Supplied data:
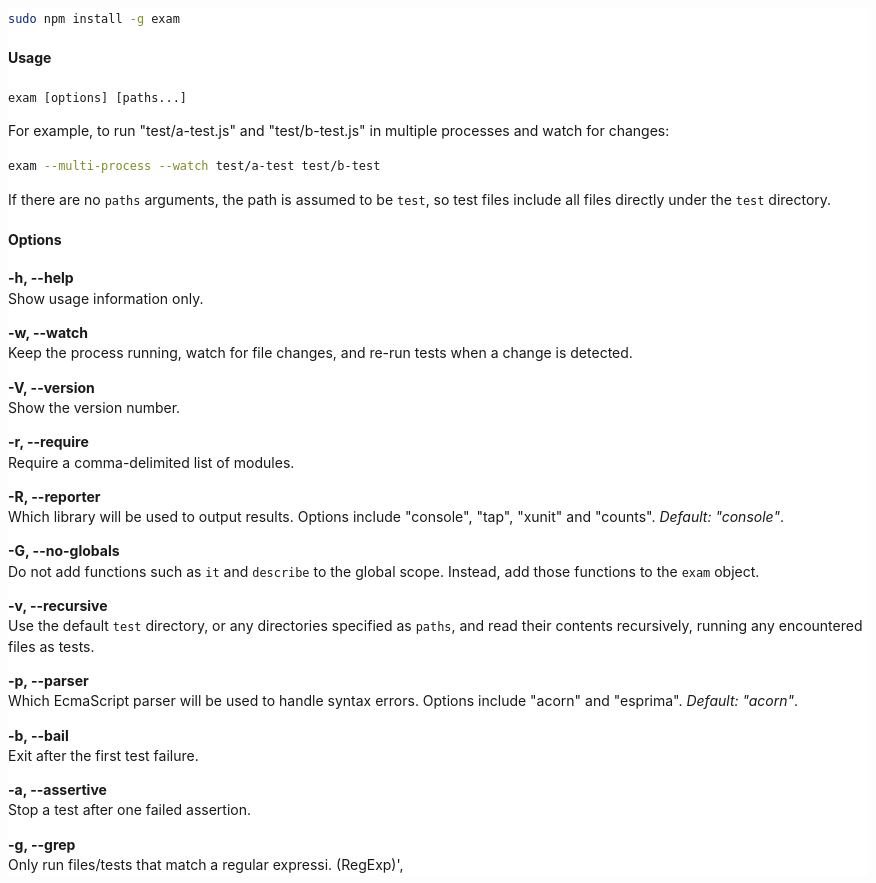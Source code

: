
 ```bash
sudo npm install -g exam
```

#### Usage
```
exam [options] [paths...]
```

For example, to run "test/a-test.js" and "test/b-test.js" in multiple processes and watch for changes:
```bash
exam --multi-process --watch test/a-test test/b-test
```

If there are no `paths` arguments, the path is assumed to be `test`, so test files include all files directly under the `test` directory.

#### Options


**-h, --help**<br>
Show usage information only.

**-w, --watch**<br>
Keep the process running, watch for file changes, and re-run tests
when a change is detected.

**-V, --version**<br>
Show the version number.

**-r, --require <modules>**<br>
Require a comma-delimited list of modules.

**-R, --reporter <name>**<br>
Which library will be used to output results. Options include "console",
"tap", "xunit" and "counts". *Default: "console"*.

**-G, --no-globals**<br>
Do not add functions such as `it` and `describe` to the global scope. Instead, add those functions to the `exam` object.

**-v, --recursive**<br>
Use the default `test` directory, or any directories specified as `paths`, and read their contents recursively, running any encountered files as tests.

**-p, --parser <parser>**<br>
Which EcmaScript parser will be used to handle syntax errors. Options include
"acorn" and "esprima". *Default: "acorn"*.

**-b, --bail**<br>
Exit after the first test failure.

**-a, --assertive**<br>
Stop a test after one failed assertion.

**-g, --grep <regexp>**<br>
Only run files/tests that match a regular expressi. (RegExp)',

Your objective:
Copy every line above that holds the word "version".

Output for this task:
**-V, --version**<br>
Show the version number.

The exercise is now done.